(LISTED ENTRIES Opens)
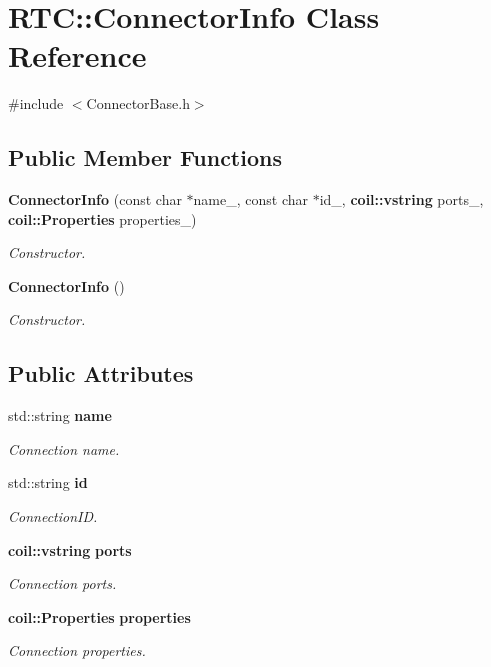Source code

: \section{RTC::ConnectorInfo Class Reference}
\label{classRTC_1_1ConnectorInfo}


{\ttfamily \#include $<$ConnectorBase.h$>$}

\subsection*{Public Member Functions}
\begin{DoxyCompactItemize}
\item 
{\bf ConnectorInfo} (const char $\ast$name\_\-, const char $\ast$id\_\-, {\bf coil::vstring} ports\_\-, {\bf coil::Properties} properties\_\-)
\begin{DoxyCompactList}\small\item\em Constructor. \item\end{DoxyCompactList}\item 
{\bf ConnectorInfo} ()
\begin{DoxyCompactList}\small\item\em Constructor. \item\end{DoxyCompactList}\end{DoxyCompactItemize}
\subsection*{Public Attributes}
\begin{DoxyCompactItemize}
\item 
std::string {\bf name}
\begin{DoxyCompactList}\small\item\em Connection name. \item\end{DoxyCompactList}\item 
std::string {\bf id}
\begin{DoxyCompactList}\small\item\em ConnectionID. \item\end{DoxyCompactList}\item 
{\bf coil::vstring} {\bf ports}
\begin{DoxyCompactList}\small\item\em Connection ports. \item\end{DoxyCompactList}\item 
{\bf coil::Properties} {\bf properties}
\begin{DoxyCompactList}\small\item\em Connection properties. \item\end{DoxyCompactList}\end{DoxyCompactItemize}


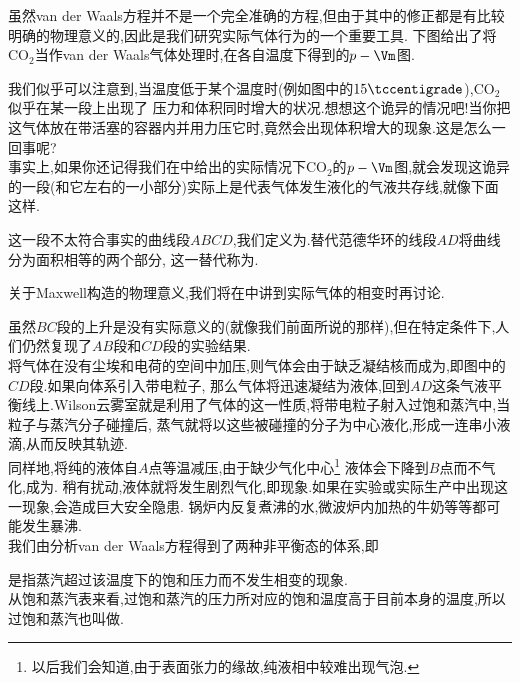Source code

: \documentclass{ctexart}
\begin{document}
\indent 虽然van der Waals方程并不是一个完全准确的方程,但由于其中的修正都是有比较明确的物理意义的,因此是我们研究实际气体行为的一个重要工具.%
下图给出了将$\text{CO}_2$当作van der Waals气体处理时,在各自温度下得到的$p-\Vm$图.
\begin{figure}[H]
    \centering
\end{figure}
\indent 我们似乎可以注意到,当温度低于某个温度时(例如图中的$15\tccentigrade$),$\text{CO}_2$似乎在某一段上出现了%
压力和体积同时增大的状况.想想这个诡异的情况吧!当你把这气体放在带活塞的容器内并用力压它时,竟然会出现体积增大的现象.这是怎么一回事呢?\\
\indent 事实上,如果你还记得我们在中给出的实际情况下$\text{CO}_2$的$p-\Vm$图,就会发现这诡异的一段(和它左右的一小部分)实际上是代表气体发生液化的气液共存线,就像下面这样.
\begin{figure}[H]
    \centering
\end{figure}
\indent 这一段不太符合事实的曲线段$ABCD$,我们定义为.替代范德华环的线段$AD$将曲线分为面积相等的两个部分,%
这一替代称为.
\begin{hint}
    关于Maxwell构造的物理意义,我们将在中讲到实际气体的相变时再讨论.
\end{hint}
虽然$BC$段的上升是没有实际意义的(就像我们前面所说的那样),但在特定条件下,人们仍然复现了$AB$段和$CD$段的实验结果.\\
\indent 将气体在没有尘埃和电荷的空间中加压,则气体会由于缺乏凝结核而成为,即图中的$CD$段.如果向体系引入带电粒子,%
那么气体将迅速凝结为液体,回到$AD$这条气液平衡线上.Wilson云雾室就是利用了气体的这一性质,将带电粒子射入过饱和蒸汽中,当粒子与蒸汽分子碰撞后,%
蒸气就将以这些被碰撞的分子为中心液化,形成一连串小液滴,从而反映其轨迹.\\
\indent 同样地,将纯的液体自$A$点等温减压,由于缺少气化中心\footnote{以后我们会知道,由于表面张力的缘故,纯液相中较难出现气泡.}%
液体会下降到$B$点而不气化,成为.%
稍有扰动,液体就将发生剧烈气化,即现象.如果在实验或实际生产中出现这一现象,会造成巨大安全隐患. %
锅炉内反复煮沸的水,微波炉内加热的牛奶等等都可能发生暴沸.\\
\indent 我们由分析van der Waals方程得到了两种非平衡态的体系,即
\begin{definition}[1C.3.2 过饱和蒸汽]
    是指蒸汽超过该温度下的饱和压力而不发生相变的现象.\\
    从饱和蒸汽表来看,过饱和蒸汽的压力所对应的饱和温度高于目前本身的温度,所以过饱和蒸汽也叫做.
\end{definition}
\end{document}
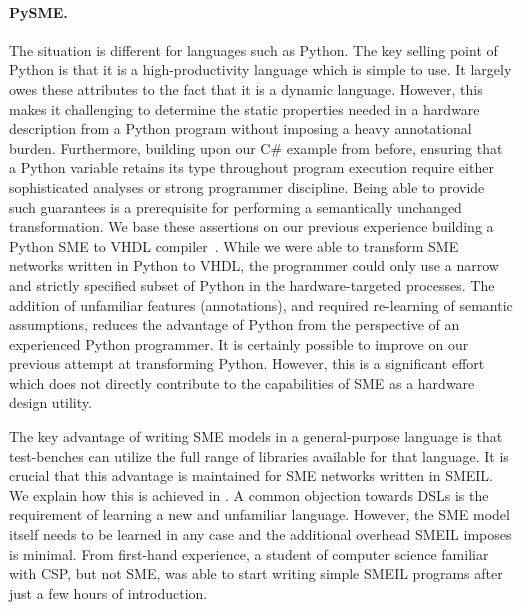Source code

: \paragraph{PySME.}
The situation is different for languages such as Python. The key selling point
of Python is that it is a high-productivity language which is simple to use. It
largely owes these attributes to the fact that it is a dynamic
language. However, this makes it challenging to determine the static properties
needed in a hardware description from a Python program without imposing a heavy
annotational burden. Furthermore, building upon our C\# example from before,
ensuring that a Python variable retains its type throughout program execution
require either sophisticated analyses or strong programmer discipline. Being
able to provide such guarantees is a prerequisite for performing a semantically
unchanged transformation. We base these assertions on our previous experience
building a Python SME to VHDL compiler~\cite{asheim2016vhdl}. While we were able
to transform SME networks written in Python to VHDL, the programmer could only
use a narrow and strictly specified subset of Python in the hardware-targeted
processes. The addition of unfamiliar features (annotations), and required
re-learning of semantic assumptions, reduces the advantage of Python from the
perspective of an experienced Python programmer. It is certainly possible to
improve on our previous attempt at transforming Python. However, this is a
significant effort which does not directly contribute to the capabilities of SME
as a hardware design utility.



The key advantage of writing SME models in a general-purpose language is that
test-benches can utilize the full range of libraries available for that
language. It is crucial that this advantage is maintained for SME networks
written in SMEIL. We explain how this is achieved in  . A common
objection towards DSLs is the requirement of learning a new and unfamiliar
language. However, the SME model itself needs to be learned in any case and the
additional overhead SMEIL imposes is minimal. From first-hand experience, a
student of computer science familiar with CSP, but not SME, was able to start
writing simple SMEIL programs after just a few hours of introduction.

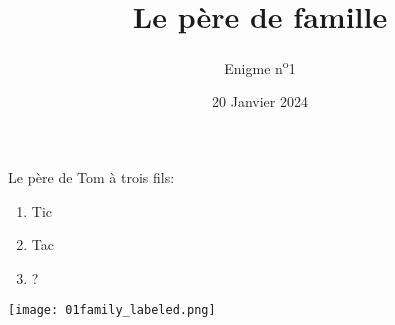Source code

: \documentclass[a4paper, top=10mm]{article}
\title{\textbf{\huge{Le père de famille}}}
\author{Enigme n\textsuperscript{o}1}
\date{20 Janvier 2024}
\begin{document}
	\maketitle
	
	\huge
	Le père de Tom à trois fils:
	\begin{enumerate}
		\item Tic
		\item Tac
		\item ?
	\end{enumerate}

	\vspace{3cm}
	
	\begin{center}
		\texttt{[image: 01family\_labeled.png]}
	\end{center}
	
\end{document}
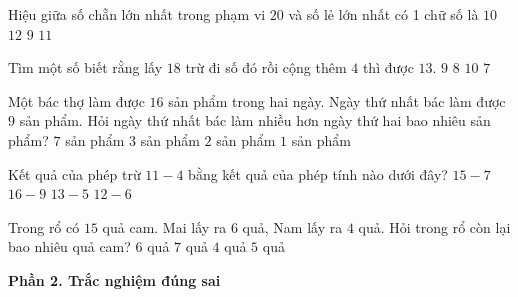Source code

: \begin{ex} %
Hiệu giữa số chẵn lớn nhất trong phạm vi $20$ và số lẻ lớn nhất có 1 chữ số là
\choice
{$10$}
{$12$}
{$9$}
{\True $11$}
\end{ex}

\begin{ex} %
Tìm một số biết rằng lấy $18$ trừ đi số đó rồi cộng thêm $4$ thì được $13$.
\choice
{\True $9$}
{$8$}
{$10$}
{$7$}
\end{ex}

\begin{ex} %
Một bác thợ làm được $16$ sản phẩm trong hai ngày. Ngày thứ nhất bác làm được $9$ sản phẩm. Hỏi ngày thứ nhất bác làm nhiều hơn ngày thứ hai bao nhiêu sản phẩm?
\choice
{$7$ sản phẩm}
{$3$ sản phẩm}
{\True $2$ sản phẩm}
{$1$ sản phẩm}
\end{ex}

\begin{ex} %
Kết quả của phép trừ $11 - 4$ bằng kết quả của phép tính nào dưới đây?
\choice
{$15 - 7$}
{\True $16 - 9$}
{$13 - 5$}
{$12 - 6$}
\end{ex}

\begin{ex} %
Trong rổ có $15$ quả cam. Mai lấy ra $6$ quả, Nam lấy ra $4$ quả. Hỏi trong rổ còn lại bao nhiêu quả cam?
\choice
{$6$ quả}
{$7$ quả}
{$4$ quả}
{\True $5$ quả}
\end{ex}

\textbf{Phần 2. Trắc nghiệm đúng sai}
(LISTED ENTRIES Closes)
WHAT TO WORK ON —
When you reach the line that holds "Tìm một số biết", please copy it and every line after it through the end of the listing, exactly and with no other lines.

COMPLETED TASK —
Tìm một số biết rằng lấy $18$ trừ đi số đó rồi cộng thêm $4$ thì được $13$.
\choice
{\True $9$}
{$8$}
{$10$}
{$7$}
\end{ex}

\begin{ex} %
Một bác thợ làm được $16$ sản phẩm trong hai ngày. Ngày thứ nhất bác làm được $9$ sản phẩm. Hỏi ngày thứ nhất bác làm nhiều hơn ngày thứ hai bao nhiêu sản phẩm?
\choice
{$7$ sản phẩm}
{$3$ sản phẩm}
{\True $2$ sản phẩm}
{$1$ sản phẩm}
\end{ex}

\begin{ex} %
Kết quả của phép trừ $11 - 4$ bằng kết quả của phép tính nào dưới đây?
\choice
{$15 - 7$}
{\True $16 - 9$}
{$13 - 5$}
{$12 - 6$}
\end{ex}

\begin{ex} %
Trong rổ có $15$ quả cam. Mai lấy ra $6$ quả, Nam lấy ra $4$ quả. Hỏi trong rổ còn lại bao nhiêu quả cam?
\choice
{$6$ quả}
{$7$ quả}
{$4$ quả}
{\True $5$ quả}
\end{ex}

\textbf{Phần 2. Trắc nghiệm đúng sai}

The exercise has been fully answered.